##### RECORDED DATA
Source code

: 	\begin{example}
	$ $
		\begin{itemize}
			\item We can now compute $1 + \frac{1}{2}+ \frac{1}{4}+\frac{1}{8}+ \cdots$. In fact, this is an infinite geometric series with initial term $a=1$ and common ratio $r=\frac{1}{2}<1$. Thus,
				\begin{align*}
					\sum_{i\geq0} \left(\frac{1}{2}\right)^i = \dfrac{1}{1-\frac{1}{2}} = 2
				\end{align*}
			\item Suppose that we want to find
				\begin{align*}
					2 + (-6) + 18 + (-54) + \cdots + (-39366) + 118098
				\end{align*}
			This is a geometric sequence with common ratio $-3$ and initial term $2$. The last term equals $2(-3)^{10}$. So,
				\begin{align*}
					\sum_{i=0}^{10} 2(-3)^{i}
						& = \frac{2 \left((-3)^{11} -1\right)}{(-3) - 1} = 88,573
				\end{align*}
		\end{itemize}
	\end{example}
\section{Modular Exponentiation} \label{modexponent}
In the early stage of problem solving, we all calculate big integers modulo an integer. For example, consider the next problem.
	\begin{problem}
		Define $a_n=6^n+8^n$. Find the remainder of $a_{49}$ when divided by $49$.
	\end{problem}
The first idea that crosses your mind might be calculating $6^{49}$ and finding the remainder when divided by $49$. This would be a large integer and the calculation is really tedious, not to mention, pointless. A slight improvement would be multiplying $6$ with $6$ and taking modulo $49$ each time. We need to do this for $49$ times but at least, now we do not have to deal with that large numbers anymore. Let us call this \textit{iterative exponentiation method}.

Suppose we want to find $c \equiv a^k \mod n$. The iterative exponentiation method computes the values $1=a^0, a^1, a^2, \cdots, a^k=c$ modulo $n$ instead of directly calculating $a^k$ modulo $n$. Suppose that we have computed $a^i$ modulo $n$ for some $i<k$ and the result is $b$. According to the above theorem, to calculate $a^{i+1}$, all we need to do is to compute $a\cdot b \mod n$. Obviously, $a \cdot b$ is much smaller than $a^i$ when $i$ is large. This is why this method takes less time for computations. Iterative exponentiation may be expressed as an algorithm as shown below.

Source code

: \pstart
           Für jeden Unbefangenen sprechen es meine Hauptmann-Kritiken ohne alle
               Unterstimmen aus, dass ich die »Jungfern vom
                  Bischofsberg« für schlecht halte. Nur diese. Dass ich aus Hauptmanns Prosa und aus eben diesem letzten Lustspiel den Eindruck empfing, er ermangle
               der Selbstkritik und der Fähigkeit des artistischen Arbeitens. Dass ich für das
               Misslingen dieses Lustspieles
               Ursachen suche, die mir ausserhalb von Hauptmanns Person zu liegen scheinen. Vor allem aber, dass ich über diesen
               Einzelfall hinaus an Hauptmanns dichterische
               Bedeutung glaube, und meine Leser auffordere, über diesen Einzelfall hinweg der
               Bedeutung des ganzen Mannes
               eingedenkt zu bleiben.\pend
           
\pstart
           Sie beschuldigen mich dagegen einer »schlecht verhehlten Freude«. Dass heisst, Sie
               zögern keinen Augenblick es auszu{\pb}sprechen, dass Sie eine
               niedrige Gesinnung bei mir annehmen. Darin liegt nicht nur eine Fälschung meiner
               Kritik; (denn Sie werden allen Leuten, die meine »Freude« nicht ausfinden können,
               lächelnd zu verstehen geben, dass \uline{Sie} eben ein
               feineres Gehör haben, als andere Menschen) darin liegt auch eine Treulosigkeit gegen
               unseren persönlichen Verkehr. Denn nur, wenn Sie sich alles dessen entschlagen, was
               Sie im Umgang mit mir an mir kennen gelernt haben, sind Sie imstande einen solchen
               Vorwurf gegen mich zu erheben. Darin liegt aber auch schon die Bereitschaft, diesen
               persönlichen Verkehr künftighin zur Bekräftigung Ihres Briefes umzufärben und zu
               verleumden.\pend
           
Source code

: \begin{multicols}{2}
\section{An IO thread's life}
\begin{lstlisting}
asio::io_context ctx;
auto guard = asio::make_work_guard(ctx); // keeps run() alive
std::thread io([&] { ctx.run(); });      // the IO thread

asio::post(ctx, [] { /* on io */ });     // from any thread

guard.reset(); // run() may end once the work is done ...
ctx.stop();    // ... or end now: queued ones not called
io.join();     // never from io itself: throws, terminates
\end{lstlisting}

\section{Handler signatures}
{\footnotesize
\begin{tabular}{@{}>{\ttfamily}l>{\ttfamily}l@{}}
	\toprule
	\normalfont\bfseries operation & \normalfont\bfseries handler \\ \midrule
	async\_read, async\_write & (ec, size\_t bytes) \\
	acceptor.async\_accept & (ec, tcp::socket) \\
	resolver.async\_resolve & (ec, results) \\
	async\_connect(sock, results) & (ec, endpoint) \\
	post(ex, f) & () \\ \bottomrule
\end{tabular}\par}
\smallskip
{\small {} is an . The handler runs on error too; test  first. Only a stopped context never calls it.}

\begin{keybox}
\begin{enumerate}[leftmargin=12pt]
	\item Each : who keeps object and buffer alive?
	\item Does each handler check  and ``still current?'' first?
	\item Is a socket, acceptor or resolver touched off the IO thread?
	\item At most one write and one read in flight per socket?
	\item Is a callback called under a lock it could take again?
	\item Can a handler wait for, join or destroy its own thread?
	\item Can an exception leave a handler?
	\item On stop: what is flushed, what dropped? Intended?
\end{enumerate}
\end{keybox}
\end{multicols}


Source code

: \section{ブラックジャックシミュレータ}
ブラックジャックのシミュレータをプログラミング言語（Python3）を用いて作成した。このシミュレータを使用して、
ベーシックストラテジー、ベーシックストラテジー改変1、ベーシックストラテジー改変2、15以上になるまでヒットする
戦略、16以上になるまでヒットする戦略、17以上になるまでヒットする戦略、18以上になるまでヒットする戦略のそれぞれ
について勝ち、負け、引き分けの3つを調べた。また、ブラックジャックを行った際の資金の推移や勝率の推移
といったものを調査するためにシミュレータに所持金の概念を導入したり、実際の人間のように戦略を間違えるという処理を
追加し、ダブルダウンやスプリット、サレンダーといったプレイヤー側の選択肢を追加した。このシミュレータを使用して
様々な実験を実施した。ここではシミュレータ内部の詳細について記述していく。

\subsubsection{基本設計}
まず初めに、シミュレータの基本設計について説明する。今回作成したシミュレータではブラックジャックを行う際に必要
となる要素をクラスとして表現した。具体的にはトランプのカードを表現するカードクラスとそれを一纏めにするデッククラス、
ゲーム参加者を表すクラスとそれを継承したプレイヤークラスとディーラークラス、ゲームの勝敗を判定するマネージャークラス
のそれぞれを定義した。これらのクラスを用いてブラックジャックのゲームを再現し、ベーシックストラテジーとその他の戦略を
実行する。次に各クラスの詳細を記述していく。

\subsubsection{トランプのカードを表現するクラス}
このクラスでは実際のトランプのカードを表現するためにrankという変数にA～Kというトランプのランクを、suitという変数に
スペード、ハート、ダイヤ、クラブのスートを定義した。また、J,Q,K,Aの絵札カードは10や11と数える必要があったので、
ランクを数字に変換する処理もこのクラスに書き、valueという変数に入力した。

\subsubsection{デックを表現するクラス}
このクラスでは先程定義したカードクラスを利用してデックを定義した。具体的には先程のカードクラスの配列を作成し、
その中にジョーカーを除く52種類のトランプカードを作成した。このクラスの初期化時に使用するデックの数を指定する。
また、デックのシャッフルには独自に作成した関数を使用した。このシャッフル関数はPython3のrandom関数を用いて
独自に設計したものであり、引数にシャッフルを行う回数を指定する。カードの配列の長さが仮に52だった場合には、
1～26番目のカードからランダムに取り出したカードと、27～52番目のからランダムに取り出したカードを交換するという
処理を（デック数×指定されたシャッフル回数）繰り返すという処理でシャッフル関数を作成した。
##########
WHAT YOU SHOULD DO: Above are some records; copy exactly the lines from the one with "unseren persönlichen Verkehr." through the one with "verleumden.\pend", both included, and no others.

WRITTEN ANSWER:
               unseren persönlichen Verkehr. Denn nur, wenn Sie sich alles dessen entschlagen, was
               Sie im Umgang mit mir an mir kennen gelernt haben, sind Sie imstande einen solchen
               Vorwurf gegen mich zu erheben. Darin liegt aber auch schon die Bereitschaft, diesen
               persönlichen Verkehr künftighin zur Bekräftigung Ihres Briefes umzufärben und zu
               verleumden.\pend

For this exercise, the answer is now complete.